Silberberg (1995), in a study of museums, identified four categories of cultural tourist. The ‘greatly motivated’ were equivalent to the arts-core, primary tourist: they travel specifically to see a museum and were estimated at 15 per cent of out-of-province visitors (Ontario, Canada). There were also tourists whose cultural motives were as important as other reasons for visiting; these are motivated ‘in part’ and were 30 per cent of out-of-province visitors. Silberberg’s ‘adjunct’ tourists are equivalent to those with incidental intent above (20 per cent of visitors) and the ‘accidental’ are identical with the use of the term above (20 per cent of out-of-province visitors).

In a study of foreign visitors to Australia, specific cultural visitors were identified as those ‘whose primary motivation for travel to a cultural attraction is based on a specific desire to experience a particular aspect of Australian culture’ (Foo and Rossetto, 1998: 55). For ‘general cultural visitors’ culture is a secondary motivation (see Chapter 7).

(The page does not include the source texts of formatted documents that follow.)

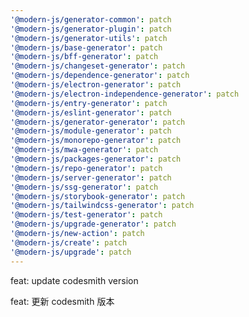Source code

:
 ```yaml
---
'@modern-js/generator-common': patch
'@modern-js/generator-plugin': patch
'@modern-js/generator-utils': patch
'@modern-js/base-generator': patch
'@modern-js/bff-generator': patch
'@modern-js/changeset-generator': patch
'@modern-js/dependence-generator': patch
'@modern-js/electron-generator': patch
'@modern-js/electron-independence-generator': patch
'@modern-js/entry-generator': patch
'@modern-js/eslint-generator': patch
'@modern-js/generator-generator': patch
'@modern-js/module-generator': patch
'@modern-js/monorepo-generator': patch
'@modern-js/mwa-generator': patch
'@modern-js/packages-generator': patch
'@modern-js/repo-generator': patch
'@modern-js/server-generator': patch
'@modern-js/ssg-generator': patch
'@modern-js/storybook-generator': patch
'@modern-js/tailwindcss-generator': patch
'@modern-js/test-generator': patch
'@modern-js/upgrade-generator': patch
'@modern-js/new-action': patch
'@modern-js/create': patch
'@modern-js/upgrade': patch
---
```


feat: update codesmith version

feat: 更新 codesmith 版本
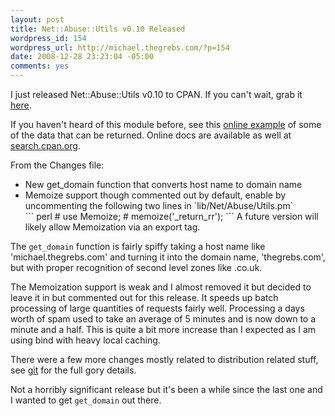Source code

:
 ```yaml
--- 
layout: post
title: Net::Abuse::Utils v0.10 Released
wordpress_id: 154
wordpress_url: http://michael.thegrebs.com/?p=154
date: 2008-12-28 23:23:04 -05:00
comments: yes
---
```

I just released Net::Abuse::Utils v0.10 to CPAN.  If you can't wait, grab it <a href="http://thegrebs.com/~michael/modules/Net-Abuse-Utils-0.10.tar.gz">here</a>.

If you haven't heard of this module before, see this <a href="http://thegrebs.com/ip-info/">online example</a> of some of the data that can be returned.  Online docs are available as well at <a href="http://search.cpan.org/~mikegrb/Net-Abuse-Utils/lib/Net/Abuse/Utils.pm">search.cpan.org</a>.

From the Changes file:
<ul>
	<li>New get_domain function that converts host name to domain name</li>
	<li> Memoize support though commented out by default, enable by 
	  uncommenting the following two lines in `lib/Net/Abuse/Utils.pm`<br />
``` perl
# use Memoize;
# memoize('_return_rr');
```
	  A future version will likely allow Memoization via an export tag.</li>
</ul>

The `get_domain` function is fairly spiffy taking a host name like 'michael.thegrebs.com' and turning it into the domain name, 'thegrebs.com', but with proper recognition of second level zones like .co.uk.

The Memoization support is weak and I almost removed it but decided to leave it in but commented out for this release.  It speeds up batch processing of large quantities of requests fairly well.  Processing a days worth of spam used to take an average of 5 minutes and is now down to a minute and a half.  This is quite a bit more increase than I expected as I am using bind with heavy local caching.

There were a few more changes mostly related to distribution related stuff, see <a href="http://git.thegrebs.com/?p=Net-Abuse-Utils">git</a> for the full gory details.

Not a horribly significant release but it's been a while since the last one and I wanted to get `get_domain` out there.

It may not be justifiable, therefore, to categorize many of those who visit cultural attractions as ‘cultural-tourists’. It would appear that most visitors to cultural attractions are culture-peripheral and not culture-core. Nonetheless the blanket term ‘cultural tourism’ continues to be widely applied to less-specifically motivated visits and statistics require careful interpretation. It was noted in Chapter 1 that the term arts-related tourism would be used in this book. Arts-tourism is that which relates only to tourists with a primary intent and specific interests – the upper right-hand sectors of Figure 4.3

A final part of the framework for analysing tourists is to distinguish between those who are on holiday and those who are not (see Figure 4.4). It is evident from the previous discussion that this is a dimension that can be introduced to further classify people in audiences. Some arts-core persons could consider the trip to be a holiday and others would not. What is or is not a holiday is essentially a personal internal construct. In other, arts-peripheral cases, they could be holiday visits or business or visiting friends. ‘Holiday’ cuts across arts-core and arts-peripheral categories as the visit can be a holiday with a purpose of going to the theatre or a holiday with a main purpose of enjoying sun and sea.

images

Figure 4.4   Arts-related tourists: a classification framework

It is important to remember that non-holiday does not necessarily mean that the trip is a business one or for the purpose of visiting friends and relatives. It was seen in Chapter 3 that a holiday can be conceptualized as a non-instrumental trip and a non-holiday trip is instrumental. An arts core, non-holiday trip can therefore be one with a purpose of visiting the theatre and which is not considered by the tourist to be a holiday. It is likely that the longer the trip, especially to foreign countries, that this becomes considered as a holiday. This distinction, as noted in Chapter 3, does not coincide with tourist board data relating to ‘holidays’.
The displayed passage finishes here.